OTTAWA, Feb. 8 /CNW/ - As part of the negotiations following court approval of the final Canadian Funding Agreement, the NRPC (Nortel Retirees and former employees Protection Canada) announces that the Court-Appointed Representatives (Don Sproule, Michael Campbell, David Archibald - the Representatives) for the Former Employees, along with Susan Kennedy, the Court-Appointed Representative for the employees of Nortel on long term disability, and their counsel Koskie Minsky LLP, have reached a deal to ensure the continuation of benefits through 2010. The details of the Agreement, which is subject to court approval on March 3, 2010, will be available on the Monitor's website at www.ey.com/ca/Nortel. The agreement requires the payment by Nortel of an estimated $57 million through 2010. This means:
- for pensioners and their survivors, the continuation of medical,
dental and life insurance benefits through 2010;
- for all defined benefit pension plan members, Nortel's continuation
and current service funding of the pension plans until the end of
- for eligible employees terminated without severance pay, a lump sum
payment of up to $3000 as an advance against their claims under CCAA;
- for employees on long term disability, the continuation of disability
income benefits and the continuation of medical, dental and life
insurance benefits through to the end of 2010; and
- for those receiving survivor income and survivor transition benefits,
the continuation of those payments through 2010.
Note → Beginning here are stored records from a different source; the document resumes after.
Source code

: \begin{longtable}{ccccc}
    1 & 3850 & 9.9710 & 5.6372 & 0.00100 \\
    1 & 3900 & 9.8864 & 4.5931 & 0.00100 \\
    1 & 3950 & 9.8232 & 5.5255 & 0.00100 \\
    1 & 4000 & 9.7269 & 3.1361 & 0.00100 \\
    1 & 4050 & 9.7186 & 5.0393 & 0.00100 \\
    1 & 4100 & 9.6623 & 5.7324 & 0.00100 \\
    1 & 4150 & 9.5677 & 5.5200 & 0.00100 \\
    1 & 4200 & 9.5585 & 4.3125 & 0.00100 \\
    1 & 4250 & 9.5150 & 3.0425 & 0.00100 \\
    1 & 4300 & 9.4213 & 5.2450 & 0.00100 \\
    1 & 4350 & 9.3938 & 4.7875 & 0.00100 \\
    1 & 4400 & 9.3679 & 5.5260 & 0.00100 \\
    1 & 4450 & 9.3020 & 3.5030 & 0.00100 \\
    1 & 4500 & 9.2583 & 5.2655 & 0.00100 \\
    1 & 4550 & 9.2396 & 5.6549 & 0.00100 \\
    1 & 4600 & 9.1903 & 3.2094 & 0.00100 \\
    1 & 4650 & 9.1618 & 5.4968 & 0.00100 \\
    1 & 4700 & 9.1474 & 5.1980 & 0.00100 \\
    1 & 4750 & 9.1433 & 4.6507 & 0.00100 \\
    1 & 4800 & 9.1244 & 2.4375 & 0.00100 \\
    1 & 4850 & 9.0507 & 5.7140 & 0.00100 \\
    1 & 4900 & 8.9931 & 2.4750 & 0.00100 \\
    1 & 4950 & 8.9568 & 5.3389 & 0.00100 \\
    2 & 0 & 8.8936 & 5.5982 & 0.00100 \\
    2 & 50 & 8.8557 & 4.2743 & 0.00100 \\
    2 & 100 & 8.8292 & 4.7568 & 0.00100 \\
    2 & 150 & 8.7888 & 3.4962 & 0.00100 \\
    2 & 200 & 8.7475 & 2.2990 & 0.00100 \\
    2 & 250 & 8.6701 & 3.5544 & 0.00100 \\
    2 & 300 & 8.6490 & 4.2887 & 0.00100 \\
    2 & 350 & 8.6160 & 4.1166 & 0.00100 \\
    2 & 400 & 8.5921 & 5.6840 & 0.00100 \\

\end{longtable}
With the exception of retiree life benefits, none of these payments will be made from the health and welfare trust assets.
The agreement also contains an acknowledgment that the claims of disabled, continuing and former employees and pensioners of Nortel are unsecured claims, and rank in equal priority with those of all other unsecured creditors, including the bondholders. If Nortel and its creditors later become subject to the Bankruptcy and Insolvency Act, this Agreement will not restrict us from arguing that the provisions of that Act will apply, including any priorities then in place.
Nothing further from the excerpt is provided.